▸ **BRIEF**:
Only one stretch of the data below should be repeated: the lines from the line containing "se escondiese en" through the line containing "creo que taparon", inclusive, exactly as they are.
[MATERIAL PROVIDED — start]
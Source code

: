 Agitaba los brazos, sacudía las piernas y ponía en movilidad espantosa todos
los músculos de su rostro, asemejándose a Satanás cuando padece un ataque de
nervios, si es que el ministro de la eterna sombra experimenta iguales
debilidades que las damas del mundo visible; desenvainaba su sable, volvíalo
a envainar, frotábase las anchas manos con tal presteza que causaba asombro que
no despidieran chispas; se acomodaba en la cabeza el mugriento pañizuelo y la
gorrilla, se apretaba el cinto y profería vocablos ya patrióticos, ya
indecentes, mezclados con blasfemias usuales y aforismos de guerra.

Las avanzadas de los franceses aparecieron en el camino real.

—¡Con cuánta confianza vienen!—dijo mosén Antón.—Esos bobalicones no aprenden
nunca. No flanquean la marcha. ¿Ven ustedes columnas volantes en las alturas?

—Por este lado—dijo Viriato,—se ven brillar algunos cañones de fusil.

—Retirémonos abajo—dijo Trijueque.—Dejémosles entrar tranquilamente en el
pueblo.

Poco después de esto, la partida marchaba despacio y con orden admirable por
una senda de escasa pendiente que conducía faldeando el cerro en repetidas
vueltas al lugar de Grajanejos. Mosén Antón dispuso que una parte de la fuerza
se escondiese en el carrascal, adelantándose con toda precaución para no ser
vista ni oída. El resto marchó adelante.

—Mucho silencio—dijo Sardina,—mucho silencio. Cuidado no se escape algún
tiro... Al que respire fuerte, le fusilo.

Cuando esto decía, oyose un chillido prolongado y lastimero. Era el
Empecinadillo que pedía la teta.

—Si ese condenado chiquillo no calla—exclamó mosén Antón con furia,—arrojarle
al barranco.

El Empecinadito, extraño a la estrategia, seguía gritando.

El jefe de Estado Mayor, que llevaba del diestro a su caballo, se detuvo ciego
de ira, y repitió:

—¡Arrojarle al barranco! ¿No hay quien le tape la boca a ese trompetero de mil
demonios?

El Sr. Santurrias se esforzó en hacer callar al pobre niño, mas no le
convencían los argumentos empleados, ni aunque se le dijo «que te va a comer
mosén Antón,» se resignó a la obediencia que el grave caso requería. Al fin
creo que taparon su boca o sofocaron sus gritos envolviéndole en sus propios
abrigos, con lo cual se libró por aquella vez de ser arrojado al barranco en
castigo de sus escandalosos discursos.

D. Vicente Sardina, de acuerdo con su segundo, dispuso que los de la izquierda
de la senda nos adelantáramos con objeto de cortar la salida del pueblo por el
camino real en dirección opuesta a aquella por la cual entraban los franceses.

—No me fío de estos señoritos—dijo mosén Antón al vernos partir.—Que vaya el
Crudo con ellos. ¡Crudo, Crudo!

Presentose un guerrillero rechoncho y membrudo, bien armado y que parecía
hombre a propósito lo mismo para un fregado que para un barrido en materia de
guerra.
[MATERIAL PROVIDED — finish]
▸ **RESPONSE BOX**:
se escondiese en el carrascal, adelantándose con toda precaución para no ser
vista ni oída. El resto marchó adelante.

—Mucho silencio—dijo Sardina,—mucho silencio. Cuidado no se escape algún
tiro... Al que respire fuerte, le fusilo.

Cuando esto decía, oyose un chillido prolongado y lastimero. Era el
Empecinadillo que pedía la teta.

—Si ese condenado chiquillo no calla—exclamó mosén Antón con furia,—arrojarle
al barranco.

El Empecinadito, extraño a la estrategia, seguía gritando.

El jefe de Estado Mayor, que llevaba del diestro a su caballo, se detuvo ciego
de ira, y repitió:

—¡Arrojarle al barranco! ¿No hay quien le tape la boca a ese trompetero de mil
demonios?

El Sr. Santurrias se esforzó en hacer callar al pobre niño, mas no le
convencían los argumentos empleados, ni aunque se le dijo «que te va a comer
mosén Antón,» se resignó a la obediencia que el grave caso requería. Al fin
creo que taparon su boca o sofocaron sus gritos envolviéndole en sus propios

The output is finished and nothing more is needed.